[Stored data]
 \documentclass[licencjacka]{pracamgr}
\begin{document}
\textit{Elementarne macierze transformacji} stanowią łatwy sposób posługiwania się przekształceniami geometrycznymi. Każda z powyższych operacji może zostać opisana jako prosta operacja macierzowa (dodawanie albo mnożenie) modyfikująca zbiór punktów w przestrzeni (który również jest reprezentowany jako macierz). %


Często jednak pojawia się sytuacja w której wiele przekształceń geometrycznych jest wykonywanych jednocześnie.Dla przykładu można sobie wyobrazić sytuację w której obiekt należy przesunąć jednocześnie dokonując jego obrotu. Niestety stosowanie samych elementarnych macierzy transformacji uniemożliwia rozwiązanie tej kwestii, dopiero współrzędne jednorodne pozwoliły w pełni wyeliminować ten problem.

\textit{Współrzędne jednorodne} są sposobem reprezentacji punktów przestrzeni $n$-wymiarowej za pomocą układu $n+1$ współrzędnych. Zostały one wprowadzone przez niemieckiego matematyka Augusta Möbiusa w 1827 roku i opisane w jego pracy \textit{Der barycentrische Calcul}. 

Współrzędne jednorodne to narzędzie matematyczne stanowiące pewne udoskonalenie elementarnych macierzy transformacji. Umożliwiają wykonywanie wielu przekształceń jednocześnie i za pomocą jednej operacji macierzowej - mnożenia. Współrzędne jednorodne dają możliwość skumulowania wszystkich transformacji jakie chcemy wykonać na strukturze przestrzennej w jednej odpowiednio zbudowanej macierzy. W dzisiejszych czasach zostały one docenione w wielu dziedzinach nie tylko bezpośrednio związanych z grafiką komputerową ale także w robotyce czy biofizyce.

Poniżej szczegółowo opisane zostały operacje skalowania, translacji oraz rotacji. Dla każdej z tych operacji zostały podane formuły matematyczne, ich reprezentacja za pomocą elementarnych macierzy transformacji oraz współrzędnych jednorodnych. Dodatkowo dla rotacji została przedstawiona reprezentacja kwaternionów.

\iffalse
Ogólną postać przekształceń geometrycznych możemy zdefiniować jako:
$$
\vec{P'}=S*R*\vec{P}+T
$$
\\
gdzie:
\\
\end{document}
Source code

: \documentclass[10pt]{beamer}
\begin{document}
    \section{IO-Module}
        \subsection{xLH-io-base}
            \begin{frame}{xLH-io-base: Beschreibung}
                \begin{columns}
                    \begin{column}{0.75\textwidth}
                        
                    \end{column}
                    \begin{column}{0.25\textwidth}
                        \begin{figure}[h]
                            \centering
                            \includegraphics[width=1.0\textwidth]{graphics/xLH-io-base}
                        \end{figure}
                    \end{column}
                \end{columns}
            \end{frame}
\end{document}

- Directions -
Copy every line of the data above in which the string "jest" appears.

- Solved exercise -
\textit{Elementarne macierze transformacji} stanowią łatwy sposób posługiwania się przekształceniami geometrycznymi. Każda z powyższych operacji może zostać opisana jako prosta operacja macierzowa (dodawanie albo mnożenie) modyfikująca zbiór punktów w przestrzeni (który również jest reprezentowany jako macierz). %
Często jednak pojawia się sytuacja w której wiele przekształceń geometrycznych jest wykonywanych jednocześnie.Dla przykładu można sobie wyobrazić sytuację w której obiekt należy przesunąć jednocześnie dokonując jego obrotu. Niestety stosowanie samych elementarnych macierzy transformacji uniemożliwia rozwiązanie tej kwestii, dopiero współrzędne jednorodne pozwoliły w pełni wyeliminować ten problem.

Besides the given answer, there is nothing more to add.